Seul l’assassin est innocent de Júlia Székely 

2015.03.18.

Phébus, 2015 (mai)
Traduit par Sophie Képès

Une journée. Un lieu. Un meurtre. Et cette horloge qui égrène les heures, rythme l’intrigue et voit passer les membres tourmentés d’une famille désunie comme autant de présumés coupables : un père malheureux, joueur compulsif ; une mère infantile et narcissique ; un petit frère négligé, mal aimé et gorgé de ressentiment ; une adolescente révoltée, véritable Lolita, et son amoureux révolutionnaire, le fils du gardien. Ajoutons enfin la victime, l’amant de la mère et ami d’enfance du père, et le policier chargé de l’enquête, lui-même auteur de romans policiers.

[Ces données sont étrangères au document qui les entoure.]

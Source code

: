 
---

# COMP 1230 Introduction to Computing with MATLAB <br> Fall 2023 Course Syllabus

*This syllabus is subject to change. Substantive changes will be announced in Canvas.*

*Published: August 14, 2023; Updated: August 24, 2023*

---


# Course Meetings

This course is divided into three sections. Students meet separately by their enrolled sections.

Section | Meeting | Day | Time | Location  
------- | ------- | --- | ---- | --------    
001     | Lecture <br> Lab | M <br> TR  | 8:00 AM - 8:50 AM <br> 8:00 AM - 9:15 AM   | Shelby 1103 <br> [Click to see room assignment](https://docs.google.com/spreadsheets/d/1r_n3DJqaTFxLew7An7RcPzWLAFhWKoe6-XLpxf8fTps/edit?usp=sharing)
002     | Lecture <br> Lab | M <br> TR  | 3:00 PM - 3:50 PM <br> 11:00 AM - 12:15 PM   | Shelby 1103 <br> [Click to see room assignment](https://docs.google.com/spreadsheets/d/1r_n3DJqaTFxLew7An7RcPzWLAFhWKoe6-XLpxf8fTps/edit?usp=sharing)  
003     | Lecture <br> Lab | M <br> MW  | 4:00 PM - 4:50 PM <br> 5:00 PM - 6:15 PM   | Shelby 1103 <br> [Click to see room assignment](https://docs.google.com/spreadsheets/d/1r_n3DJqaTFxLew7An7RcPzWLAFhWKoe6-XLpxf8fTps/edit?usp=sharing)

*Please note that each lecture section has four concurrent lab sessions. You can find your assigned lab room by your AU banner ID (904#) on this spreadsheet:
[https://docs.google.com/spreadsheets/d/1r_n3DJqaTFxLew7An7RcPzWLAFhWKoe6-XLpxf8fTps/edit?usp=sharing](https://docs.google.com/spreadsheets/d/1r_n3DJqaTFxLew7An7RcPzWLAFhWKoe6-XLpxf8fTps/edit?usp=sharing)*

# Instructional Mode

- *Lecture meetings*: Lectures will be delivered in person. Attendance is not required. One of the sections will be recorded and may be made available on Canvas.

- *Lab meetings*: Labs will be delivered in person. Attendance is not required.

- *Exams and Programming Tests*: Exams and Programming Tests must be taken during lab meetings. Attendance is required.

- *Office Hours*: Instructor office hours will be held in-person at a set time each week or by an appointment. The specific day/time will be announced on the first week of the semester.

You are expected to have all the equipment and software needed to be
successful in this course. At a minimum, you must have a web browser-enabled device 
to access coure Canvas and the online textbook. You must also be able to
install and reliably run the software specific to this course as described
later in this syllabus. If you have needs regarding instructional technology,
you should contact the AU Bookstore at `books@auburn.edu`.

Tension dramatique, huis-clos étouffant, Júlia Székely saisit de sa plume les mécanismes de l’inconscient, la théâtralité des événements et l’atmosphère oppressante des lieux et fait de ce thriller psychologique d’une impitoyable ironie une histoire foncièrement immorale, dont les personnages font penser à ceux croisés dans Rue de la Chimère et le décor à ceux, ténébreux, des romans de Dostoïevski.